An interesting mistake of ChatGPT

When asked to decompose a number into prime factors, ChatGPT produced:

defmodule PrimeFactors do
  def factors(n, divisor \\ 2) when divisor > n do
    [n]
  end
  def factors(n, divisor \\ 2) do
    if rem(n, divisor) == 0 do
      [divisor | factors(n / divisor, divisor)]
    else
      factors(n, divisor + 1)
    end
  end
end

It fails compilation since you cannot have two definitions with default values.
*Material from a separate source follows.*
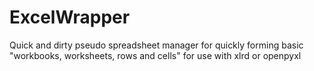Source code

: # ExcelWrapper

Quick and dirty pseudo spreadsheet manager for quickly forming basic "workbooks, worksheets, rows and cells" for use with xlrd or openpyxl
I wonder if it worked in previous versions of Elixir?

1 Like

Since ChatGPT is interactive, I explained to it its error, it said I am right (it always says that!) and rewrote it… with the same error:

defmodule PrimeFactors do
  def factors(n, divisor \\ 2) when n <= 1 do
    []
  end
  def factors(n, divisor \\ 2) do
    if rem(n, divisor) == 0 do
      [divisor | factors(div(n, divisor), divisor)]
    else
      factors(n, divisor + 1)
    end
  end
end

(Note that it fixed by itself the small bug returning 1 as a prime factor.)

No, as far as I can recall this never worked in Elixir, because it semantically wouldn’t really make sense. Ah, ChatGPT… :smile:

3 Likes

I let you find the other bug (which ChatGPT fixed after I explained it, see the difference between the two codes).